Вероятно, другой на его месте и добрел бы до дому. Надо было для этого иной раз ловко схорониться под кустом, или запасть в траве, или залечь невидимкой под грудой валежника, в развале бурелома. Но Старынчук не умел этого. Уж слишком был он велик ростом, широк в плечах и неповоротлив, чтобы при надобности белкой вспрыгнуть на дерево или змеей заползти под колоду. Не для него, долговязого, было такое дело! Долго бродил он, голодный и робкий, далеко обходя деревни и обегая встречных людей. Летом его поймали и доставили в полк.
Начальство присудило бегуна к наказанию: двести ударов шпицрутенами должны были до мяса и костей распороть его спину. Назначен был уже день, когда надлежало ему пройтись вдоль зеленой улицы. Но случилось так, что в этот самый день армия двинулась в поход. Наказание отложили. Да так и дотянулась эта несчастная история до сегодняшнего дня. Между тем за последнее время новые чудесные превращения совершались в Старынчуке. И не по наружности только. Словно кто вынул из него прежнюю тоску по дому, родной хате, отцу и матери, чернобровой Доне. Вынул и подменил яростной злобой и жестокой ненавистью к тем, кто заслонил все это собой, — к французам. Рядом с этим жгучим чувством жило еще и другое — горькое сознание запоздалой ненужности предстоящего наказания, позора и боли, которыми оно грозило ему. Уж теперь Старынчук не убежал бы! Вместе со своим полком теперь он стоял бы на месте до последнего вздоха, лишь бы выручить далекий дом отца из-под власти, спасти Доню от глумления иноземных врагов.
Старынчук превратился в славного гренадера. И хотя сам он не понимал, что с ним случилось, а еще менее мог бы рассказать об этом, но опытный и зоркий Брезгун опять-таки знал, что это такое. Он не шутя считал теперь Старынчука надежнейшим солдатом своей роты. Ошибки в том не было. Неизвестно, что именно вывело бывшего бегуна из его обычного состояния унылой и молчаливой задумчивости — выпитое вино, речь старого фельдфебеля, насмешки Трегуляева или все это вместе, но только он неожиданно выпрямился и шагнул вперед.
— Ах, хвала пану богу, коли пан фитьфебель еще даст шаговку, подинькую…[46]
Он хотел было добавить: «Мне бы их под руку, нежитей хранцев! Я бы им бид сотцо с горою накуражил!»[47]
. Но от волнения слова эти застряли у него где-то внутри. Зато огромный свинцовый кулачище с такой бешеной силой разрезал воздух, что палатка качнулась на сторону и погас огонь в фонаре…Глава семнадцатая
Сначала голос Полчанинова дрожал и ломался. А потом зазвучал громко и звонко.
— «Серенькая лошадка моя, — читал он, — стоит всего сто рублей, но вынослива и умна необычайно.
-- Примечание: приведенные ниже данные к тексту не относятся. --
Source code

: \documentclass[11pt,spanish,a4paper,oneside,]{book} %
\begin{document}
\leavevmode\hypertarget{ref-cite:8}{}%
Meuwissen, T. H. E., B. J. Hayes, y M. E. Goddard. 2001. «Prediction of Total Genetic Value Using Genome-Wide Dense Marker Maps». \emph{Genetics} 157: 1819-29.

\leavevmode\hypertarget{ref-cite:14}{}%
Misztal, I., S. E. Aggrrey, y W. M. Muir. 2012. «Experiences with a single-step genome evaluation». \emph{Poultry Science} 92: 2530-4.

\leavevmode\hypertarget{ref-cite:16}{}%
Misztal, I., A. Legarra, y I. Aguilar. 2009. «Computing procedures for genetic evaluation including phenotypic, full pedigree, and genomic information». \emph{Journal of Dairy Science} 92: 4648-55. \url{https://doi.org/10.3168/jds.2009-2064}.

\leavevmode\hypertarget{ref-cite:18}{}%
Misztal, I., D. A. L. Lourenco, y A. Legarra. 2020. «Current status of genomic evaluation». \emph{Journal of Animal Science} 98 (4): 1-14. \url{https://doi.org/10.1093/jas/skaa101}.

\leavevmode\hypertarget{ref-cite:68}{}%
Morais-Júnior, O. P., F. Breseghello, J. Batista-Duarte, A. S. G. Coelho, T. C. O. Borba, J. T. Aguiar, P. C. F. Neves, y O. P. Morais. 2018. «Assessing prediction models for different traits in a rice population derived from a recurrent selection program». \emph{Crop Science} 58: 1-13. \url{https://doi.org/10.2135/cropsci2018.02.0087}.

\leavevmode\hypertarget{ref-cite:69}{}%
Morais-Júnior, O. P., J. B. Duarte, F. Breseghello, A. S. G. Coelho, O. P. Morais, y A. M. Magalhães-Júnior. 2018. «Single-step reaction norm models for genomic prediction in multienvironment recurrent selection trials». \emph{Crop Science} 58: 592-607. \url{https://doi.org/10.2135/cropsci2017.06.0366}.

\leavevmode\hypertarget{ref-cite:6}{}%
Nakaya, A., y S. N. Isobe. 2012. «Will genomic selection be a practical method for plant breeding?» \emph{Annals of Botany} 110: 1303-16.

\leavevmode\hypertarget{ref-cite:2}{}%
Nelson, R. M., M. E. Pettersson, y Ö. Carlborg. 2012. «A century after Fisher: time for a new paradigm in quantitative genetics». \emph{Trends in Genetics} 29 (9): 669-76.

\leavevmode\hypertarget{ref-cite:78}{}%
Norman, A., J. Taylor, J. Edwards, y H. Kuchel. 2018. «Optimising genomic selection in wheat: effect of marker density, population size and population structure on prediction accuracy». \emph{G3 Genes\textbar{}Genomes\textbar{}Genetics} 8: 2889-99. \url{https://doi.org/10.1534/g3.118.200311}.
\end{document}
Заботиться о том, чтобы она была сыта, — у меня нет на то времени. И что же? Я делаю просто. Слезаю с нее и пускаю на волю. Тогда она или щиплет траву, или забирается в какой-нибудь сарай с сеном, или, наконец, пристает к кавалерии, где солдаты по привычному им животнолюбию отсыпают ей овса. Но при всех этих проделках никогда не упускает она из виду меня, своего хозяина. И стоит кому помыслить, чтобы увести ее, как она принимается отчаянно ржать и бить копытами, давая мне знать об опасности… Надобно сесть на нее — она, бросив корм, подбегает и останавливается как вкопанная. Спрыгну с седла, уйду за калитку или в избу ложится у входа, как верная собака, да еще так осторожно ляжет, чтобы и седло не помялось и стремя не угодило под бок. Выйду — она уже вскочила и отряхивается. Неутомимость любезной лошади моей известна всей дивизии. Да и в главной армейской квартире — тоже. Гренадеры издали узнают меня по коню, и лица их оживляются: встреча со мной означает скорый привал. А сегодня Сестрица доставила мне несколько минут невыразимого счастья. Я скакал по лагерю с поручением начальника дивизии, когда нос к носу налетел на князя Багратиона. Дух занялся во мне от радости при виде чудного моего героя. Не помню, как отдал я ему честь, но явственно помню знак его, ко мне обращенный. Князь приказл остановиться и подъехать. Я исполнил, сам себя не помня.
— Конек твой некрасив, — сказал он, улыбаясь так ласково, как лишь один и умеет, — но добр очень.
— Так точно, — отвечал я первое, что на язык пришло, — так точно, ваше сиятельство!
— Вижу, ты день и ночь на нем, душа… По нему и узнаю тебя…
Боже! Багратион заметил и узнает меня… За что же, за что такое счастье?!»